## [WHAT YOU HAVE TO DO]
Copy each line of the material in which the word "instance" appears.

## [MATERIAL FOR THIS TASK]

= = = = =

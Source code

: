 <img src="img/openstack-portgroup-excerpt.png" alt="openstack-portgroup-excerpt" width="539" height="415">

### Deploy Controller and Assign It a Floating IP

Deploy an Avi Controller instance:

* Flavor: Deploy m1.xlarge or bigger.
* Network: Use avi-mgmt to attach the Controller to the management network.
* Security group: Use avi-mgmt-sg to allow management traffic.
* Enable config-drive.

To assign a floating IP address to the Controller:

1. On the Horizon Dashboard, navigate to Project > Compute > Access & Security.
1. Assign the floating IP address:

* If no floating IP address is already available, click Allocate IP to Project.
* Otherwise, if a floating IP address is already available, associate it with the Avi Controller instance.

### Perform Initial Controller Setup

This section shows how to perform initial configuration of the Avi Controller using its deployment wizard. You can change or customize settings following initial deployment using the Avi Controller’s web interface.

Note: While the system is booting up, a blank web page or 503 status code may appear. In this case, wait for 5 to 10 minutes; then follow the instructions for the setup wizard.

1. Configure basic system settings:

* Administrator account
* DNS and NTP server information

= = = = =

## [OUTPUT BELOW]
Deploy an Avi Controller instance:
* Otherwise, if a floating IP address is already available, associate it with the Avi Controller instance.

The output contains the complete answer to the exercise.